A primeira Casa dei Bambini abriu em Janeiro de 1907, com instalações que ficavam muito aquém das que hoje se exigiriam numa escola bem montada, mas que davam à Montessori toda a possibilidade de fazer as suas experiências; o mobiliário era rudimentar , faltavam flores, as crianças não tinham espaço suficiente para os recreios; mas, na parede, a Madona deIla Sedia de Rafael era o símbolo de todo o carinho, de toda a inteligente dedicação, de toda a vontade criadora que se iam empregar na empresa; a professora escolhida compreendia Maria Montessori e seguia-lhe as directrizes com entusiasmo pela tarefa e confiança nos princípios do método.

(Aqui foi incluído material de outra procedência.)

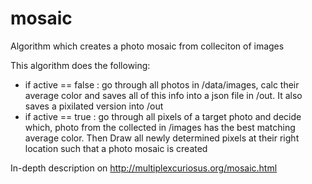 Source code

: # mosaic
Algorithm which creates a photo mosaic from colleciton of images

This algorithm does the following:
 - if active == false : go through all photos in /data/images, calc their average color and saves all of this info into a json file in /out.
 It also saves a pixilated version into /out
 - if active == true : go through all pixels of a target photo and decide which, photo from the collected in /images has the best matching average color.
 Then Draw all newly determined pixels at their right location such that a photo mosaic is created
 
 In-depth description on http://multiplexcuriosus.org/mosaic.html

Tão bons resultados deu, quanto a disciplina, a primeira Casa, que a empresa resolveu abrir outra; a 7 de Abril, inaugurou-se a segunda, pouco depois uma terceira; as perspectivas eram brilhantes porque a empresa possuía já 400 prédios, e 400 escolas Montessori seriam mais que o bastante para impor o método a toda a Itália e depois ao resto do mundo; os educadores começavam a chegar a Roma e a visitar as Case dei Bambini, regressando entusiasmados com o que se conseguia fazer: falavam de crianças novas, dos seres extraordinários de delicadeza, de precisão, de inteligência, de correcção que Maria Montessori soubera criar; nas escolas que iam montando noutras cidades, os professores mais audaciosos guiavam-se todos pelas normas montessorianas que vinham aprender nas visitas às Case .

Teresa Bontempi introduziu-as na Suíça e as escolas infantis deixaram Froebel por Montessori; pouco depois fundou-se uma escola na Argentina e, em 1910, o método penetrou nos Estados Unidos; em 1911, abriu-se uma escola em Paris e, em 1913, constituiu-se na Inglaterra uma sociedade Montessori. Ao mesmo tempo duas sociedades, uma de Milão, outra de Roma, ofereceram-se para fabricar o material necessário e a baronesa Alicia Franchetti pagava a primeira edição da Pedagogia Científica em que Maria Montessori expunha os princípios e a didáctica do seu método; e, em 1911, devido aos esforços de Maria Maraini Guerrieri, o método Montessori era adoptado nas escolas primárias de Itália.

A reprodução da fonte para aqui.